# Trouble Importing New Web Galleries



## EChid (Apr 25, 2008)

Hello all, 
I am trying to import new and more interesting web galleries in but I'm having trouble with it for some reason. 

I have Lightroom version 1.4, and I created a folder called Web Galleries in the Lightroom folder (according to instructions found online). Within each there is a folder with the name of the web gallery and within that the files that I had downloaded. However, for some reason, nothing new is showing up in Lightroom under "Gallery" when I restart. 

Any idea what could be going on?


----------



## BobH (Apr 25, 2008)

EChid said:


> I have Lightroom version 1.4, and I created a folder called Web Galleries in the Lightroom folder (according to instructions found online)...


 
The fact you say you created the folder makes me wonder if you were in the right location. The folder should have already been there, with the default web galleries that Lightroom has included. 

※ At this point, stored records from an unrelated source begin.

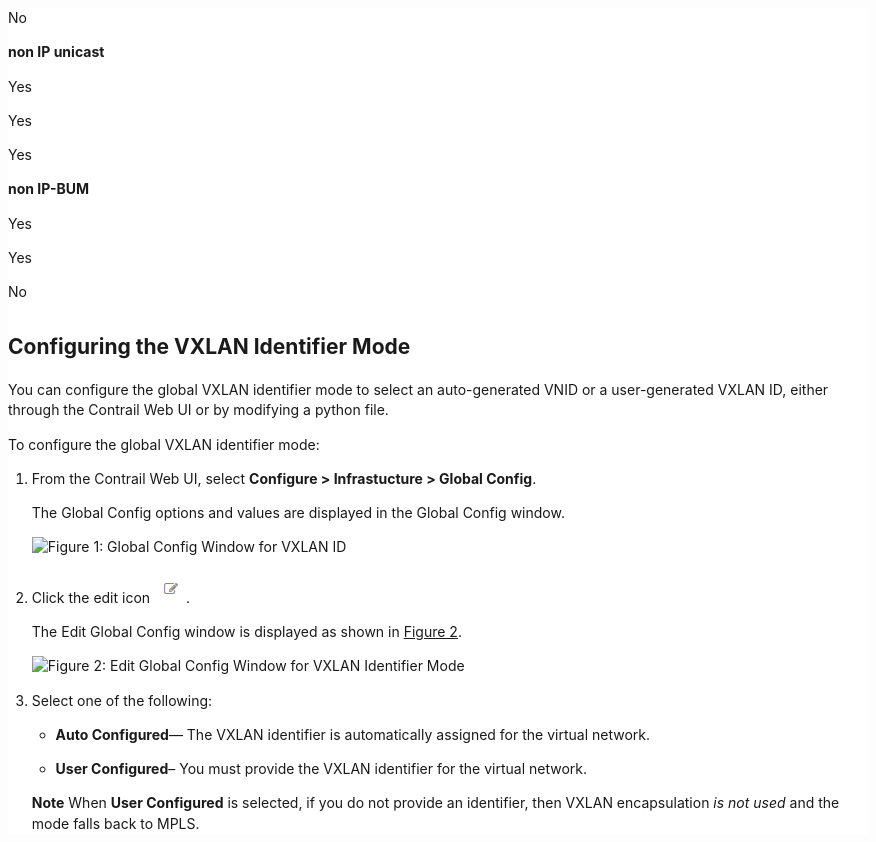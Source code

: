 No

**non IP unicast**

Yes

Yes

Yes

**non IP-BUM**

Yes

Yes

No

## Configuring the VXLAN Identifier Mode

You can configure the global VXLAN identifier mode to select an
auto-generated VNID or a user-generated VXLAN ID, either through the
Contrail Web UI or by modifying a python file.

To configure the global VXLAN identifier mode:

1.  <span id="jd0e165">From the Contrail Web UI, select **Configure &gt;
    Infrastucture &gt; Global Config**.</span>

    The Global Config options and values are displayed in the Global
    Config window.

    ![Figure 1: Global Config Window for VXLAN
    ID](documentation/images/s018533.png)

2.  <span id="jd0e177">Click the edit icon <span
    class="graphic">![](documentation/images/s018510.png)</span>.</span>

    The Edit Global Config window is displayed as shown in
    [Figure 2](evpn-vxlan-configuring.html#edit-global-config-vxmode).

    ![Figure 2: Edit Global Config Window for VXLAN Identifier
    Mode](documentation/images/s018508.png)

3.  <div id="jd0e190">

    Select one of the following:

    -   **Auto Configured**— The VXLAN identifier is automatically
        assigned for the virtual network.

    -   **User Configured**– You must provide the VXLAN identifier for
        the virtual network.

    **Note**
    When **User Configured** is selected, if you do not provide an
    identifier, then VXLAN encapsulation *is not used* and the mode
    falls back to MPLS.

You'll find a good installation tutorial at "the turning gate" (and some of the best web templates around). Check it out at http://theturninggate.net/blog/adobe-lightroom-web-gallery-installation

Double check the paths, I suspect you may have put the files in the wrong location. They go in the "application data" (or similiar, depending on your OS) directory, not the main lightroom directory.


----------



## Brad Snyder (Apr 25, 2008)

Just 'me too-ing' Bob's response.

You don't say whether Mac or PC / specific OS. But, if you've created a 
Web Galleries folder where your LR catalogs live, it's in the wrong place.

I'll footnote Victoria B, and use one of her references:

Look here:

Windows XP - Documents and Settings/[username]/Application Data/Adobe/Lightroom/...

Windows Vista - Users/[username]/AppData/Roaming/Adobe/Lightroom/...

Mac OS X - [username]/Library/Application Support/Adobe/Lightroom/... 

These may be hidden folders on some systems, which you may need to set Folder Options to 'Show Hidden'(or type the folder path into the address bar).


----------



## EChid (Apr 26, 2008)

That was exactly the problem. It turns out that there are several instances of the folder "Lightroom" and I was in the wrong one. 

Thanks for the help.


----------